CAPÍTULO 7 - A Mediação Simbólica
7.1 Os processos mediadores
O conceito de mediação simbólica recebe uma grande importância na
obra de Vygotsky. Provavelmente inspirado pela sua tendência dialética, ele
procurou abandonar a visão fragmentária adotada por muitos cientistas de sua
época e procurou enxergar a psicologia como um todo. Essa característica do
seu trabalho confere-lhe unidade e coerência lógica.
A mediação simbólica, por exemplo, permite explicar os processos de
internalização e objetivação, as relações entre pensamento e linguagem e a
interação entre sujeito e objeto, questão fundamental da teoria do
conhecimento.
A apropriação das produções culturais da sociedade, só é possível por
que existem sistemas simbólicos. Essa apropriação implica em processos de
internalização das funções psíquicas desenvolvidas ao longo da história social
da raça humana, como tratado no capítulo anterior.
Dentro desse contexto, podemos entender a mediação como toda
intervenção de um terceiro elemento que possibilita a interação entre os termos
de uma relação. Significativo para esse trabalho é a mediação simbólica
exercida pelos sistemas de signos na comunicação entre os homens e na
construção de um universo sociocultural.
Os processos mediadores multiplicam-se na vida social dos homens em
razão da complexidade das suas relações sociais. Os seres humanos criam e
empregam instrumentos e sistemas de signos que lhes proporcionam
transformar e conhecer o mundo, comunicar experiências e desenvolver novas
funções psicológicas. Essa mediação através dos sistemas de signos também
é tratada na literatura científica como mediação semiótica.
7.2 A Sinalética Animal
No capítulo 4 tratamos das experiências de K. Lorenz sobre os
mecanismos inatos deslanchadores da ação, os quais lhes permitem reagir de
maneira sensata aos sinais (sonoros, visuais ou olfativos) emitidos por outros
animais. Esse é um processo simples, mas bastante eficiente.
Eles selecionam um pequeno número de sinais que constituem a chave
da sua reação. Esse sistema orienta os animais de tal forma que não haja erros
de interpretação, o que lhes pode ser fatal. Além da pesquisa desse renomado
cientista, novos estudos etológicos trazem à tona outros sistemas sinaléticos
altamente especializados na transmissão de informações e utilizados por uma
grande quantidade de animais.
Apesar de sua eficiência para o fim a que se destina, a grande limitação
dos sistemas de sinalização reside no seu caráter fixo e unívoco. Quando
algum animal comete um erro, não é por falha no sistema, mas pela
incapacidade do animal discriminar entre os sinais e o objeto emissor, fato
evidenciado no fenômeno de imprinting.
Segundo o saber atual, o homem teria iniciado o desenvolvimento de
sua capacidade comunicativa quando da passagem das atividades de coleta
para a caça. A atividade de caça teria ensinado o homem a sentir, registrar,
interpretar e classificar os fatos da natureza através da pistas, marcas e
indícios. A capacidade de decifrar esses sinais revela a existência, no homem,
de novas formas de inteligência prática.
Essas pistas e marcas se distinguem dos signos. Aqueles são sinais que
remetem ao objeto sinalizado em razão da relação natural e fixa que existe
entre eles e o homem que interpreta. Os signos substituem, estabelecendo
uma relação artificial e variável que o próprio homem define entre o signo e o
objeto sinalizado.
Desta forma, quando o homem descobre o tipo de animal pela pegada
ele está utilizando um modelo interpretativo, qualitativamente superior ao dos
demais animais mas que ainda não é um sistema de mediação semiótica.

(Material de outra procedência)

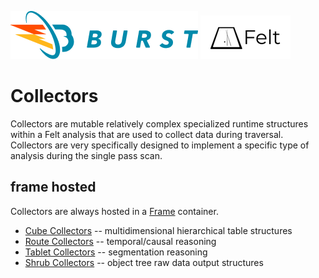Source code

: ![Burst](../../../../../../../../../documentation/burst_h_small.png "")
![](../../../../../../../../doc/felt_small.png "")


# Collectors
Collectors are mutable relatively complex specialized
runtime structures within a Felt analysis that are used
to collect data during traversal. Collectors are very specifically
designed to implement a specific type of analysis during the single
pass scan.

## frame hosted
Collectors are always hosted in a [Frame](../frame/readme.md) container. 

* [Cube Collectors](../collectors/cube/readme.md) -- multidimensional hierarchical table structures
* [Route Collectors](../collectors/route/readme.md) -- temporal/causal reasoning
* [Tablet Collectors](../collectors/tablet/readme.md) -- segmentation reasoning
* [Shrub Collectors](../collectors/shrub/readme.md) -- object tree raw data output structures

Quando o grupo planeja e comunica a estratégia da caça o processo de
mediação signica é utilizado.
Com o transcorrer do tempo, esse processo foi se tornando de grande
importância para a sobrevivência do ser que se tornava cada vez mais
humano. Esse ser acabou adotando essa ferramenta de símbolos como uma
das suas principais. Passou então a depender de um sistema de mediação
para a sua própria sobrevivência.
7.3 A mediação simbólica e a formação da mente
A mediação, para Vygotsky, consiste em relações sociais interiorizadas.
O desenvolvimento psíquico é o resultado da interação entre a sociedade e os
indivíduos com o objetivo de proporcionar a integração na complexa rede de
relações sociais e culturais que constituem uma formação social.

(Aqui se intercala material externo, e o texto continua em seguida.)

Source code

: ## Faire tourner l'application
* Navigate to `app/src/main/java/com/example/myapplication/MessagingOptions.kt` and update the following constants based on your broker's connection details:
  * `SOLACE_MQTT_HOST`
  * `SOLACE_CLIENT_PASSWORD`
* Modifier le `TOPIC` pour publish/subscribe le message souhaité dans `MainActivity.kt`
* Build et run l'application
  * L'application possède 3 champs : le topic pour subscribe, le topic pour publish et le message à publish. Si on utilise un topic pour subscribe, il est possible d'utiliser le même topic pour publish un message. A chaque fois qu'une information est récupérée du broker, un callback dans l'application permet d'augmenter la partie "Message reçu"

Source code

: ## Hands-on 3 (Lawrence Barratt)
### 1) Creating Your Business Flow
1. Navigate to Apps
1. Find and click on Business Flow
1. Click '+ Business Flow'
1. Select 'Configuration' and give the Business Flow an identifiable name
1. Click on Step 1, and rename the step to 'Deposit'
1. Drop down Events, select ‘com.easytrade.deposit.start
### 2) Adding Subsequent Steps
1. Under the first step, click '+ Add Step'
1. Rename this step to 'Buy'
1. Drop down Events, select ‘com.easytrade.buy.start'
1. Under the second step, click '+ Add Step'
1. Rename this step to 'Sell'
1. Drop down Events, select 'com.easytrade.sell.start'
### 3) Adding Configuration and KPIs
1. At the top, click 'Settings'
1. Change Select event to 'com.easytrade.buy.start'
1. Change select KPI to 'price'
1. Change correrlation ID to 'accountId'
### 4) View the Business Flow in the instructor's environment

Dentro dessa teoria, as funções psicológicas são efeito e causa da
atividade social humana, resultado de um processo histórico de organização da
atividade social. A aprendizagem se constitui numa reconstrução interna
daquilo que existe no patrimônio cultural da sua sociedade.

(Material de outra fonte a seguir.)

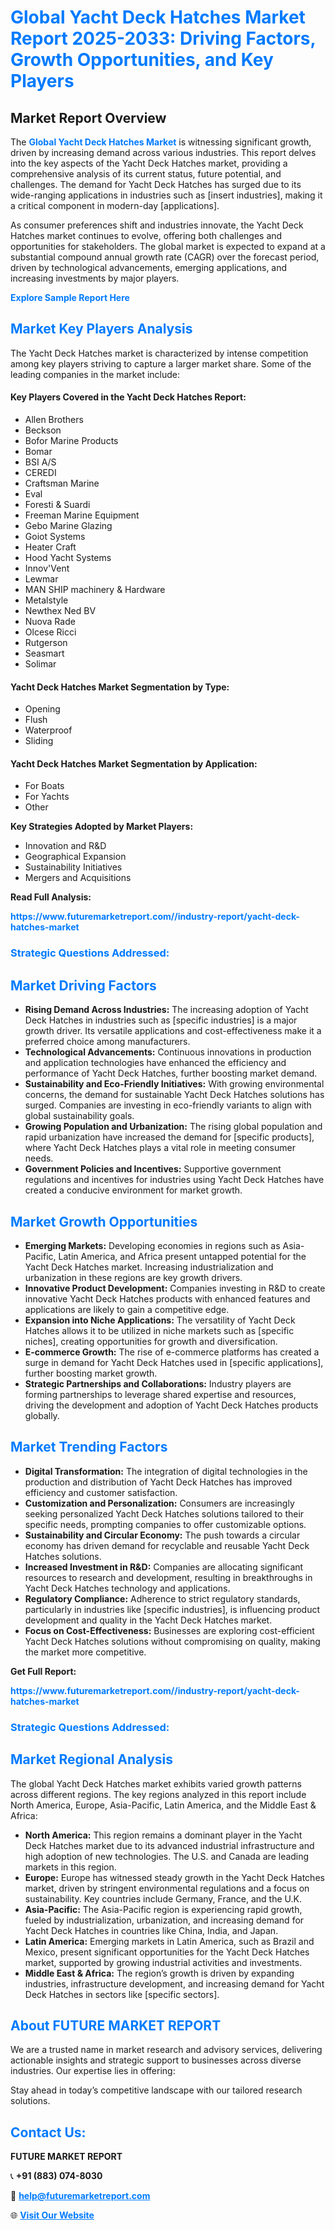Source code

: <h1 style="color: #007BFF;">Global Yacht Deck Hatches Market Report 2025-2033: Driving Factors, Growth Opportunities, and Key Players</h1>

<section id="overview">
<h2>Market Report Overview</h2>
<p>The <a href="https://www.futuremarketreport.com//industry-report/yacht-deck-hatches-market" style="color: #007BFF; text-decoration: none;"><strong>Global Yacht Deck Hatches Market</strong></a> is witnessing significant growth, driven by increasing demand across various industries. This report delves into the key aspects of the Yacht Deck Hatches market, providing a comprehensive analysis of its current status, future potential, and challenges. The demand for Yacht Deck Hatches has surged due to its wide-ranging applications in industries such as [insert industries], making it a critical component in modern-day [applications].</p>
<p>As consumer preferences shift and industries innovate, the Yacht Deck Hatches market continues to evolve, offering both challenges and opportunities for stakeholders. The global market is expected to expand at a substantial compound annual growth rate (CAGR) over the forecast period, driven by technological advancements, emerging applications, and increasing investments by major players.</p>
</section>

<section id="overview">
<p><a href="https://www.futuremarketreport.com//request-sample/reportId=48512" style="color: #007BFF; text-decoration: none;"><strong>Explore Sample Report Here</strong></a></p>
</section>

<section id="key-players">
<h2 style="color: #007BFF;">Market Key Players Analysis</h2>
<p>The Yacht Deck Hatches market is characterized by intense competition among key players striving to capture a larger market share. Some of the leading companies in the market include:</p>
<h4>Key Players Covered in the Yacht Deck Hatches Report:</h4>
<ul><li>Allen Brothers</li><li>Beckson</li><li>Bofor Marine Products</li><li>Bomar</li><li>BSI A/S</li><li>CEREDI</li><li>Craftsman Marine</li><li>Eval</li><li>Foresti &amp; Suardi</li><li>Freeman Marine Equipment</li><li>Gebo Marine Glazing</li><li>Goiot Systems</li><li>Heater Craft</li><li>Hood Yacht Systems</li><li>Innov&#039;Vent</li><li>Lewmar</li><li>MAN SHIP machinery &amp; Hardware</li><li>Metalstyle</li><li>Newthex Ned BV</li><li>Nuova Rade</li><li>Olcese Ricci</li><li>Rutgerson</li><li>Seasmart</li><li>Solimar</li></ul>
<h4>Yacht Deck Hatches Market Segmentation by Type:</h4>
<ul><li>Opening</li><li>Flush</li><li>Waterproof</li><li>Sliding</li></ul>

<h4>Yacht Deck Hatches Market Segmentation by Application:</h4>
<ul><li>For Boats</li><li>For Yachts</li><li>Other</li></ul>
<p><strong>Key Strategies Adopted by Market Players:</strong></p>
<ul>
<li>Innovation and R&D</li>
<li>Geographical Expansion</li>
<li>Sustainability Initiatives</li>
<li>Mergers and Acquisitions</li>
</ul>
</section>

<section>
<p><strong>Read Full Analysis: </strong></p><a href="https://www.futuremarketreport.com//industry-report/yacht-deck-hatches-market" style="color: #007BFF; text-decoration: none;"><strong>https://www.futuremarketreport.com//industry-report/yacht-deck-hatches-market</strong></a>
<h3 style="color: #007BFF;">Strategic Questions Addressed:</h3>
</section>

<section id="driving-factors">
<h2 style="color: #007BFF;">Market Driving Factors</h2>
<ul>
<li><strong>Rising Demand Across Industries:</strong> The increasing adoption of Yacht Deck Hatches in industries such as [specific industries] is a major growth driver. Its versatile applications and cost-effectiveness make it a preferred choice among manufacturers.</li>
<li><strong>Technological Advancements:</strong> Continuous innovations in production and application technologies have enhanced the efficiency and performance of Yacht Deck Hatches, further boosting market demand.</li>
<li><strong>Sustainability and Eco-Friendly Initiatives:</strong> With growing environmental concerns, the demand for sustainable Yacht Deck Hatches solutions has surged. Companies are investing in eco-friendly variants to align with global sustainability goals.</li>
<li><strong>Growing Population and Urbanization:</strong> The rising global population and rapid urbanization have increased the demand for [specific products], where Yacht Deck Hatches plays a vital role in meeting consumer needs.</li>
<li><strong>Government Policies and Incentives:</strong> Supportive government regulations and incentives for industries using Yacht Deck Hatches have created a conducive environment for market growth.</li>
</ul>
</section>

<section id="growth-opportunities">
<h2 style="color: #007BFF;">Market Growth Opportunities</h2>
<ul>
<li><strong>Emerging Markets:</strong> Developing economies in regions such as Asia-Pacific, Latin America, and Africa present untapped potential for the Yacht Deck Hatches market. Increasing industrialization and urbanization in these regions are key growth drivers.</li>
<li><strong>Innovative Product Development:</strong> Companies investing in R&D to create innovative Yacht Deck Hatches products with enhanced features and applications are likely to gain a competitive edge.</li>
<li><strong>Expansion into Niche Applications:</strong> The versatility of Yacht Deck Hatches allows it to be utilized in niche markets such as [specific niches], creating opportunities for growth and diversification.</li>
<li><strong>E-commerce Growth:</strong> The rise of e-commerce platforms has created a surge in demand for Yacht Deck Hatches used in [specific applications], further boosting market growth.</li>
<li><strong>Strategic Partnerships and Collaborations:</strong> Industry players are forming partnerships to leverage shared expertise and resources, driving the development and adoption of Yacht Deck Hatches products globally.</li>
</ul>
</section>

<section id="trending-factors">
<h2 style="color: #007BFF;">Market Trending Factors</h2>
<ul>
<li><strong>Digital Transformation:</strong> The integration of digital technologies in the production and distribution of Yacht Deck Hatches has improved efficiency and customer satisfaction.</li>
<li><strong>Customization and Personalization:</strong> Consumers are increasingly seeking personalized Yacht Deck Hatches solutions tailored to their specific needs, prompting companies to offer customizable options.</li>
<li><strong>Sustainability and Circular Economy:</strong> The push towards a circular economy has driven demand for recyclable and reusable Yacht Deck Hatches solutions.</li>
<li><strong>Increased Investment in R&D:</strong> Companies are allocating significant resources to research and development, resulting in breakthroughs in Yacht Deck Hatches technology and applications.</li>
<li><strong>Regulatory Compliance:</strong> Adherence to strict regulatory standards, particularly in industries like [specific industries], is influencing product development and quality in the Yacht Deck Hatches market.</li>
<li><strong>Focus on Cost-Effectiveness:</strong> Businesses are exploring cost-efficient Yacht Deck Hatches solutions without compromising on quality, making the market more competitive.</li>
</ul>
</section>

<section>
<p><strong>Get Full Report: </strong></p><a href="https://www.futuremarketreport.com//industry-report/yacht-deck-hatches-market" style="color: #007BFF; text-decoration: none;"><strong>https://www.futuremarketreport.com//industry-report/yacht-deck-hatches-market</strong></a>
<h3 style="color: #007BFF;">Strategic Questions Addressed:</h3>
</section>


<section id="regional-analysis">
<h2 style="color: #007BFF;">Market Regional Analysis</h2>
<p>The global Yacht Deck Hatches market exhibits varied growth patterns across different regions. The key regions analyzed in this report include North America, Europe, Asia-Pacific, Latin America, and the Middle East & Africa:</p>
<ul>
<li><strong>North America:</strong> This region remains a dominant player in the Yacht Deck Hatches market due to its advanced industrial infrastructure and high adoption of new technologies. The U.S. and Canada are leading markets in this region.</li>
<li><strong>Europe:</strong> Europe has witnessed steady growth in the Yacht Deck Hatches market, driven by stringent environmental regulations and a focus on sustainability. Key countries include Germany, France, and the U.K.</li>
<li><strong>Asia-Pacific:</strong> The Asia-Pacific region is experiencing rapid growth, fueled by industrialization, urbanization, and increasing demand for Yacht Deck Hatches in countries like China, India, and Japan.</li>
<li><strong>Latin America:</strong> Emerging markets in Latin America, such as Brazil and Mexico, present significant opportunities for the Yacht Deck Hatches market, supported by growing industrial activities and investments.</li>
<li><strong>Middle East & Africa:</strong> The region’s growth is driven by expanding industries, infrastructure development, and increasing demand for Yacht Deck Hatches in sectors like [specific sectors].</li>
</ul>
</section>

<footer>
<h2 style="color: #007BFF;">About FUTURE MARKET REPORT</h2>
<p>We are a trusted name in market research and advisory services, delivering actionable insights and strategic support to businesses across diverse industries. Our expertise lies in offering:</p>

<p>Stay ahead in today’s competitive landscape with our tailored research solutions.</p>

<h2 style="color: #007BFF;">Contact Us:</h2>
<p><strong>FUTURE MARKET REPORT</strong></p>
<p>📞 <strong>+91 (883) 074-8030</strong></p>
<p>📧 <strong><a href="mailto:help@futuremarketreport.com" style="color: #007BFF;">help@futuremarketreport.com</a></strong></p>
<p>🌐 <strong><a href="https://www.futuremarketreport.com/" style="color: #007BFF;">Visit Our Website</a></strong></p>
</footer>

Vygotsky coloca a função instrumental dos processos mediadores como
elemento central em sua obra. Para ele, a passagem da atividade prática dos
animais à atividade humana ocorre quando esta é mediada externamente.
Esse ponto é tão importante que levou o cientista a teorizar sobre as
relações entre o pensamento e a linguagem.
Em suas conclusões, apresenta que o significado é um fenômeno da fala
enquanto esta é ligada ao pensamento; é fenômeno do pensamento enquanto
este ganha corpo na fala. Logo é a união da palavra e do pensamento, cujo
ponto culminante é o pensamento verbal (Vygotsky, 1987, p. 104).
Os processos indicados por Vygotsky podem ser entendidos pela
substituição das relações diretas por relações indiretas. Quando uma criança
põe a mão na tomada e recebe um choque ela retira a sua mão rapidamente.
Está estabelecida uma relação direta entre o choque e a retirada da mão. Se a
criança for avisada pela sua mão e retirar a mão sem que leve o choque essa
relação estará mediada por uma outra pessoa.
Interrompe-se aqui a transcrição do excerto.